Viyana'daki İran'la nükleer anlaşmanın canlandırılması görüşmelerinde ilerleme kaydedildiği haberlerinin ardından mart ayında İranlı ekonomist Said Lilaz'ın İran Dışişleri Bakanı Cevad Zarif'le yaptığı sohbetin ses kaydının Londra merkezli Iran International sitesinde yayımlanmasıyla ortalık karıştı.
Ses kaydına göre ABD tarafından Ocak 2020'de öldürülen eski Kudüs Gücü Komutanı Kasım Süleymani dahil Devrim Muhafızları'nın İran'da her alanda dizginleri ele geçirip karar mekanizmasını yönlendirmesi, bu kapsamda dini lider Ayetullah Ali Hamaney ile birlikte Dışişleri Bakanlığı'nı hiçe sayarak dış politikayı etkilemesi ve nükleer anlaşmayı engellemeye çalışmasına dair eleştirilerini sıralayan Zarif, skandalın ardından soluğu Irak ziyaretinde aldı. Ama İran'daki muhafazakar gazeteler tarafından "İran'a karşı", "Dost değil", "Zarif'in batışı", "Mili çıkara ateş", "Zavallı" gibi manşetlerle hedef alınmaktan kurtulamadı.
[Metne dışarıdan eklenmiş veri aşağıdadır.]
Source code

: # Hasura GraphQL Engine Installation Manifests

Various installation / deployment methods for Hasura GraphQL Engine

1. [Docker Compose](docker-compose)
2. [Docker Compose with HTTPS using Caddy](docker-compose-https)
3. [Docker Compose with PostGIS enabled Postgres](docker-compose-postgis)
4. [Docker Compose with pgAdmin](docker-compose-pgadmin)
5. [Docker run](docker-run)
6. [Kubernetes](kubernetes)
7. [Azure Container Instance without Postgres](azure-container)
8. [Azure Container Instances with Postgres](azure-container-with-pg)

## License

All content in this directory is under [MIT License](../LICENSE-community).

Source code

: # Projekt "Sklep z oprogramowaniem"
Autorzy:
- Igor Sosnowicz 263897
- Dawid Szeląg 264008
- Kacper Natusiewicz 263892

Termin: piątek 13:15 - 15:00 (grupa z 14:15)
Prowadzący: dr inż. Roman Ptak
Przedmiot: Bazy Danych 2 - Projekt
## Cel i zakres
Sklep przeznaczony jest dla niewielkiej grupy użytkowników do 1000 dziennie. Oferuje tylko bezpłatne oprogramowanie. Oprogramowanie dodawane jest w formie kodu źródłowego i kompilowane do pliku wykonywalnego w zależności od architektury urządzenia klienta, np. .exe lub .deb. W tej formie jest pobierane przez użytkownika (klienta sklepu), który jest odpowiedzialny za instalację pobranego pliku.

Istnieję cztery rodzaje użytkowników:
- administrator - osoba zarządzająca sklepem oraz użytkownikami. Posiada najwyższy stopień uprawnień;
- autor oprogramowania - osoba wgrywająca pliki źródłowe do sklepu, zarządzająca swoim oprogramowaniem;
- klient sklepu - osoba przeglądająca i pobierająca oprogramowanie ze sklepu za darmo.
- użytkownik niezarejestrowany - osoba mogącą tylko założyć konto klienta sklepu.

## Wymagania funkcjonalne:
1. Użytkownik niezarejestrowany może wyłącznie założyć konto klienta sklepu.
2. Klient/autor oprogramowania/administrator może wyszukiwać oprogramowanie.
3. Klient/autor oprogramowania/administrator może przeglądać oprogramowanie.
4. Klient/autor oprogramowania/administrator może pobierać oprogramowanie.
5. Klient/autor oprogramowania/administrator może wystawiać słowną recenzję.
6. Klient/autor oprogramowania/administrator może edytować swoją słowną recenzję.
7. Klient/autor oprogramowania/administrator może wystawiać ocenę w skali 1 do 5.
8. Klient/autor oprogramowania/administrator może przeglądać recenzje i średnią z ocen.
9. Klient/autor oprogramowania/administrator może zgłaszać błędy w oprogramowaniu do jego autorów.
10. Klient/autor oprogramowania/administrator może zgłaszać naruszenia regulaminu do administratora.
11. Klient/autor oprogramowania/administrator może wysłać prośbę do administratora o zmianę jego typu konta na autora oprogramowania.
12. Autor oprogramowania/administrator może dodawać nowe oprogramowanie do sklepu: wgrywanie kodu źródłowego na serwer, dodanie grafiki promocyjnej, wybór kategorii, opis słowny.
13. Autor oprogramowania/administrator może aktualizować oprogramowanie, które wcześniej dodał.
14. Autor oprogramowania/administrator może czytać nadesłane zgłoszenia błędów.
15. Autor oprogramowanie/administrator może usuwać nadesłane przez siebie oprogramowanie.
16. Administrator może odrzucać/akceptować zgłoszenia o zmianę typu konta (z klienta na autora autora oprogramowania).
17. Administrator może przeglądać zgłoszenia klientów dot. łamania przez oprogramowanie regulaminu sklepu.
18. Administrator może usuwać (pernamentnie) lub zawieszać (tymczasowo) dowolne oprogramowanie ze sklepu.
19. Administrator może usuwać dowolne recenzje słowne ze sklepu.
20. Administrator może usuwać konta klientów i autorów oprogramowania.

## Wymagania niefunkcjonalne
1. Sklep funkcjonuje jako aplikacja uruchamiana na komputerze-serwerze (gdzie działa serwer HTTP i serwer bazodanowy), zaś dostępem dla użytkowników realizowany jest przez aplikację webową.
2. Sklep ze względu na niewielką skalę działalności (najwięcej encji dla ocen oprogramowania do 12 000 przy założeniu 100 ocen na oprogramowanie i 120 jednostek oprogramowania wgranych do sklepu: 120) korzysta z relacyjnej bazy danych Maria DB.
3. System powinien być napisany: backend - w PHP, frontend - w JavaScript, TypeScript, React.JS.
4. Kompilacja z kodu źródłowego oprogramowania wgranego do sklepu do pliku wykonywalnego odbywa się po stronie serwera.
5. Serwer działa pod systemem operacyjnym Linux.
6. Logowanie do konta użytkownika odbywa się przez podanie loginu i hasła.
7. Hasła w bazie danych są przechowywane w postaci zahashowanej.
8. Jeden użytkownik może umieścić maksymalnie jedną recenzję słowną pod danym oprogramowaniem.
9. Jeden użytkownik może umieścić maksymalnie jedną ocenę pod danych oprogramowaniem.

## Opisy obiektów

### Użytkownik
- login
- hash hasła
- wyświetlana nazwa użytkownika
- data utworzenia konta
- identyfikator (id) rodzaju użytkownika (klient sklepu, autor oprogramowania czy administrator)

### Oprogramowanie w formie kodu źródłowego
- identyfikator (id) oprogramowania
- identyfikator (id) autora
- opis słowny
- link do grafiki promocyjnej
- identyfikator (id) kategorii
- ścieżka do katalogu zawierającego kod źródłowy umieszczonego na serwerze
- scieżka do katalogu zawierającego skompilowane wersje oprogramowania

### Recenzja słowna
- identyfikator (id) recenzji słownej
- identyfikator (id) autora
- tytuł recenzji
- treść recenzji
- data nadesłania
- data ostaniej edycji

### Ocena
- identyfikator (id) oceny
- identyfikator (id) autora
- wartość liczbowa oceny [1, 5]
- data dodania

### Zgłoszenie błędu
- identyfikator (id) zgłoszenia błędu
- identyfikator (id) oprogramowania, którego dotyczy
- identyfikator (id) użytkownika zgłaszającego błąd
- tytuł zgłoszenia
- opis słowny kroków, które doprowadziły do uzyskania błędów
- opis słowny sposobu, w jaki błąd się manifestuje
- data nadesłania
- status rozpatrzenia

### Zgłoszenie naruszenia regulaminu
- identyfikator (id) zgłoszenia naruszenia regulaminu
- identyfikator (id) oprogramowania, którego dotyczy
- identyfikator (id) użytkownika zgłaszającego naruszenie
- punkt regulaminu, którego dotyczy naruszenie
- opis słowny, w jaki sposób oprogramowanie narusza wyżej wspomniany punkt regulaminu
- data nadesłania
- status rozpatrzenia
Cumhurbaşkanı Hasan Ruhani hükümeti, ses kaydının özgünlüğünü yalanlamasa da Zarif'in sözlerinin cımbızlanarak yayımlandığını ve dolayısıyla bağlamından koparıldığını savundu.
Ses kaydını sızdıranlar hakkında soruşturma açıldığını duyuran Hükümet Sözcüsü Ali Rebii, faillerin bulunması için İstihbarat Bakanlığı'na talimat verildiğini açıkladı. Sohbetin yazılı ve görsel kayıtlarının Bakanlar Kurulu ofisinde arşivlendiğini ve daha sonra kamuoyuyla paylaşılmasının planlandığını aktaran Rebii, ses kaydının 'çalındığını' ve bunun da İran halkına karşı yapılmış bir 'komplo' olduğunu söyledi.
İran Dışişleri Bakanlığı Sözcüsü Said Hatipzade de "Zarif'in söylediklerine bir bütün olarak bakılmalı, bütünün içinden kendilerine uygun kısmı çekip almışlar" açıklamasını getirdi.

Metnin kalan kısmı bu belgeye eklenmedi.